(Extracted data entries)

/---

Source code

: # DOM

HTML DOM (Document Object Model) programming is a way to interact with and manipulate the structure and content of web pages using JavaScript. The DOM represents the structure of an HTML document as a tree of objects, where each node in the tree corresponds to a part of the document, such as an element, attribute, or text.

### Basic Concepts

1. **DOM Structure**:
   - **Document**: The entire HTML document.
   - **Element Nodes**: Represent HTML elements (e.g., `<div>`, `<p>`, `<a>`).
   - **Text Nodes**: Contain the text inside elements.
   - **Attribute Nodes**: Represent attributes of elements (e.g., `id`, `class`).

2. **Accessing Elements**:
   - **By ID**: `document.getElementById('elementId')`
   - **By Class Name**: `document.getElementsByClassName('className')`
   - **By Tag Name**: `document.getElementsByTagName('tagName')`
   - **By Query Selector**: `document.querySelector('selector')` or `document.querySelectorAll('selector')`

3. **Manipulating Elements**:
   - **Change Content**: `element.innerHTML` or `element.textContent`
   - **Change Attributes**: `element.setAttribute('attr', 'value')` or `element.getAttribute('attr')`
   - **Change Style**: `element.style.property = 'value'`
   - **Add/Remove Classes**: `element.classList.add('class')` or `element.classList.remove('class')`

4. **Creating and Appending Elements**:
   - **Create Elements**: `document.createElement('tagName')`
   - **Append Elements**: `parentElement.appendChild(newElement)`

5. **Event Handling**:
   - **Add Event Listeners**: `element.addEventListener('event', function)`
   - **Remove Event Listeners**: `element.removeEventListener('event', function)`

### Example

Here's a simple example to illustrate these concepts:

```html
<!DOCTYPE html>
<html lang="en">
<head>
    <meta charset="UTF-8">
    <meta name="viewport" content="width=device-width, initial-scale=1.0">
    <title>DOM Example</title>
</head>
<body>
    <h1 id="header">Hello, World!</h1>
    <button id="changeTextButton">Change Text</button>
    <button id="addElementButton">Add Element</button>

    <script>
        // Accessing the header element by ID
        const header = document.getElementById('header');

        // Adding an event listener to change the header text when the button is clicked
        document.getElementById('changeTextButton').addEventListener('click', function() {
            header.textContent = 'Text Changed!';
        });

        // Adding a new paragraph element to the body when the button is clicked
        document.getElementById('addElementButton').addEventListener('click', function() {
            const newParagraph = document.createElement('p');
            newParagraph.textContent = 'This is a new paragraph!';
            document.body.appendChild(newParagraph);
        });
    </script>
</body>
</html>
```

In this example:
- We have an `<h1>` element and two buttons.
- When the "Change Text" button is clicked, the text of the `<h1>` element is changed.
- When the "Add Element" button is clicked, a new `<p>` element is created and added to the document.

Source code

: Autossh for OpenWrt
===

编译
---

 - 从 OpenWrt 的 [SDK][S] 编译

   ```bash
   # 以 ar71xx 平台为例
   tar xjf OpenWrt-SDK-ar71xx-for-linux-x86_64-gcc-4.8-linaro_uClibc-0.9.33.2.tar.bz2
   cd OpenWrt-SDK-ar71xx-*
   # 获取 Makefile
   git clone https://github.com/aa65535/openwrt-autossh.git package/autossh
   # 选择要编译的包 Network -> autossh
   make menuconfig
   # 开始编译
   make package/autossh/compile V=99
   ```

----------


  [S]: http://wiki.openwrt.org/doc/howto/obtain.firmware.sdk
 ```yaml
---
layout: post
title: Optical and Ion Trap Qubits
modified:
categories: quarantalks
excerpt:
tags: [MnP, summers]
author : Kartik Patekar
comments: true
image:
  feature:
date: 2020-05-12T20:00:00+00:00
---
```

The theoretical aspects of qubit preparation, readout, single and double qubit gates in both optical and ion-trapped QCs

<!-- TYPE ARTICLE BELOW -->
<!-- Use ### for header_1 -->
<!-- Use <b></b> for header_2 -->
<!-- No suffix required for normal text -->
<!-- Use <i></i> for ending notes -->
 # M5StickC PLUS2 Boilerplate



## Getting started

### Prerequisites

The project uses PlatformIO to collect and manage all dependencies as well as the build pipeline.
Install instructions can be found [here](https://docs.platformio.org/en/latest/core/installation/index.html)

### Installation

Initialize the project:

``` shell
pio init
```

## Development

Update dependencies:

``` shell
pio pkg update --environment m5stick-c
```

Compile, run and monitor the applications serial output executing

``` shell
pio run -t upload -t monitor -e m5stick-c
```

\---

Among the lines above, find those with the word "body" and list them.

(OUTPUT)
<body>
        // Adding a new paragraph element to the body when the button is clicked
            document.body.appendChild(newParagraph);
</body>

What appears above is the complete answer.